The Energizer bunny has some serious competition when it comes to things that just won't quit. I'm talking about NASA's Opportunity Mars rover, which successfully finished traveling the equivalent of an Olympic marathon, covering a stunning 26.219 miles (about 42 km) as of Tuesday.

And while there was no finish line or streamers for the 11-year-old rover, NASA still had its own small celebration back on Earth.

"This is the first time any human enterprise has exceeded the distance of a marathon on the surface of another world," John Callas, the Opportunity project manager at NASA's Jet Propulsion Laboratory (JPL) in Pasadena, Calif., recently announced.

"A first time happens only once," he added with pride.

The Opportunity team has even planned a fitting celebration to mark the momentous occasion next week, by holding a marathon-length relay race with staff, family, friends, and supporters.
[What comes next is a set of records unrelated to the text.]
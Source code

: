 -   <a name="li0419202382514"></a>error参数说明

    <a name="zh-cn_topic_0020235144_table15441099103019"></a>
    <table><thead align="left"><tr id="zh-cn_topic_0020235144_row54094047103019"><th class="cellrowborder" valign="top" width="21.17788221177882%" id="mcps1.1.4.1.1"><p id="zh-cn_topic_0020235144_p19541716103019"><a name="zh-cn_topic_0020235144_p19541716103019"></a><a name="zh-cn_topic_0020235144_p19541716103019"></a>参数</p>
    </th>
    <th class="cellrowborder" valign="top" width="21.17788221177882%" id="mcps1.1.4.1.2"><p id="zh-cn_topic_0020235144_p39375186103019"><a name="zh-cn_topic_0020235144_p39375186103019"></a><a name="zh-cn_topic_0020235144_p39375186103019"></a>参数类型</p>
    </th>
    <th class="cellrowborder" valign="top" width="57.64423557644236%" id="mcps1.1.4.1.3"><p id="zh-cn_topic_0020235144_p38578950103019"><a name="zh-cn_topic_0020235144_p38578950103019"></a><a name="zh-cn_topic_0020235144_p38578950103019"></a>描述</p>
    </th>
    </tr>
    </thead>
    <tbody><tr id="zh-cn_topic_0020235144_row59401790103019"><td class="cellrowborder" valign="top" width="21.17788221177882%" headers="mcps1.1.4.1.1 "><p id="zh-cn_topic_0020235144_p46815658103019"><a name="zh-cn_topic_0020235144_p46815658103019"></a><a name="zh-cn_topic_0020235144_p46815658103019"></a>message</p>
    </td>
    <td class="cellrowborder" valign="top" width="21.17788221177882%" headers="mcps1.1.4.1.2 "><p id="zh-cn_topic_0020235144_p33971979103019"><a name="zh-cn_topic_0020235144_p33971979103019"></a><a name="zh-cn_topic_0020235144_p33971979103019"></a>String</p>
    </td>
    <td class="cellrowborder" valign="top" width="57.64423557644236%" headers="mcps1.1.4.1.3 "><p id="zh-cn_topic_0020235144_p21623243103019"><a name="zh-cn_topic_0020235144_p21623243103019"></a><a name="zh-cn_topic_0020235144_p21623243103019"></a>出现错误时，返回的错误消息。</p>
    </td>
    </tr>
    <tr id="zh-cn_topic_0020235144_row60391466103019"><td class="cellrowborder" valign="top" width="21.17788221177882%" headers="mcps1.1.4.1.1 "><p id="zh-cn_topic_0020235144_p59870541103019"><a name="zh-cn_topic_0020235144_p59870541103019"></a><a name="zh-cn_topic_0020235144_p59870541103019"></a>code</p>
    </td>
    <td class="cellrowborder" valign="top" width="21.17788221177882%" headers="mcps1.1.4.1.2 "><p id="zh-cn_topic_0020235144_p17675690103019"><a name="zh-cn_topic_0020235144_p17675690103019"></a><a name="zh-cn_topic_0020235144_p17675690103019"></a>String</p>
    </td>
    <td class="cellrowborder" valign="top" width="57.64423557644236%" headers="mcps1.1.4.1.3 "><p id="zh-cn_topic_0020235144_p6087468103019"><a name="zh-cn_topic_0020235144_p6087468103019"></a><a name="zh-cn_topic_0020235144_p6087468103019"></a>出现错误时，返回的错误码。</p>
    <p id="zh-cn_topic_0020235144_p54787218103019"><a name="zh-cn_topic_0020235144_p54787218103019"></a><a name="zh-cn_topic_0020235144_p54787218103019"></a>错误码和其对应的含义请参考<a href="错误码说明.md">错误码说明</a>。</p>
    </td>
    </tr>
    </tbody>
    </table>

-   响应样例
Meanwhile, Opportunity, which has outlived its sister-rover Spirit by about five years, will just keep trucking. And while 26 miles in 11 years certainly doesn't seem like a lot, Steve Squyres, Opportunity's principal investigator at Cornell University, remind us that the rover's mission "isn't about setting distance records, of course; it's about making scientific discoveries on Mars and inspiring future explorers to achieve even more." (Scroll to read on...)

Traveling at a max speed of five centimeters (~2 inches) per second - with an average traveling speed that's about a fifth of that - Opportunity is no offroading speedster. Instead, the 440-pound Mars rover was intended to look specifically for signs of water activity in the Red Planet's past and assess whether the planet was ever once habitable for life.
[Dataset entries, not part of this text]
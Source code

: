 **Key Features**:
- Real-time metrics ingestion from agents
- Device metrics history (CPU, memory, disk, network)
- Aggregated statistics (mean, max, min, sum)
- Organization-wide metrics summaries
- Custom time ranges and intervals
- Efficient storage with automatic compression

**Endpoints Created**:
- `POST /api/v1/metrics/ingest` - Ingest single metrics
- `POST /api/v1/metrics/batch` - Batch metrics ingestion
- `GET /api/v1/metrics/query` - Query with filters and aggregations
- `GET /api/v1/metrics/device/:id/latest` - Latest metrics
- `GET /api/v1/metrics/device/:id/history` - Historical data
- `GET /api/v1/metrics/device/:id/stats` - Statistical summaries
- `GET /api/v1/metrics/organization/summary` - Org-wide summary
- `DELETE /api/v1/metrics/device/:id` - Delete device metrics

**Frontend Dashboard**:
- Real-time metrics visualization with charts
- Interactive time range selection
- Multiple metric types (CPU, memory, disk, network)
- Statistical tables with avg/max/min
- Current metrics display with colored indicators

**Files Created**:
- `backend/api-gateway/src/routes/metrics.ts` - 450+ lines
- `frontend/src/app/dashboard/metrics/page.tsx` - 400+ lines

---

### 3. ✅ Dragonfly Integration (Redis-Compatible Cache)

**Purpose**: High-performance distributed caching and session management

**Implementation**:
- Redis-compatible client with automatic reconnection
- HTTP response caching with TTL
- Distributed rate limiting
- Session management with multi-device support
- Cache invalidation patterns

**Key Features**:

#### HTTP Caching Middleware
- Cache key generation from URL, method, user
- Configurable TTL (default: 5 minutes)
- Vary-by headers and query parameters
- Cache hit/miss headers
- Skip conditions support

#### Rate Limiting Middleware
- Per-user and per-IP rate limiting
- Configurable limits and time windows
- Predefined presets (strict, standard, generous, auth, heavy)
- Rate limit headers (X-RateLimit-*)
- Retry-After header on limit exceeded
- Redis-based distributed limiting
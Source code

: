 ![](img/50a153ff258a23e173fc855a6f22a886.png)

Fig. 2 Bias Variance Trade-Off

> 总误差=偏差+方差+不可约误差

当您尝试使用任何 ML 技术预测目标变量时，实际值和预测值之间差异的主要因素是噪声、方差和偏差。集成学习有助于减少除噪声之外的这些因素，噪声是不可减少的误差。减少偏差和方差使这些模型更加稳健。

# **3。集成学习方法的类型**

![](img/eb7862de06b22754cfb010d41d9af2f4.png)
Touching down on Martian soil in 2012, NASA's Curiosity Rover officialy took over this primary mission, allowing Opportunity to turn its attention to things like... say... completing a marathon! Not many retirees on Earth can say they've attempted the same.

And while the rover has even now finished that goal, it hasn't stopped moving. Opportunity has now lasted more than 40 times its estimated functional time, leaving people like Squyres scrabbling to dream up its next big goal.

"Still," the scientist added, it's not like this extra work isn't worth it. After all, earning bragging rights for "running a marathon on Mars feels pretty cool."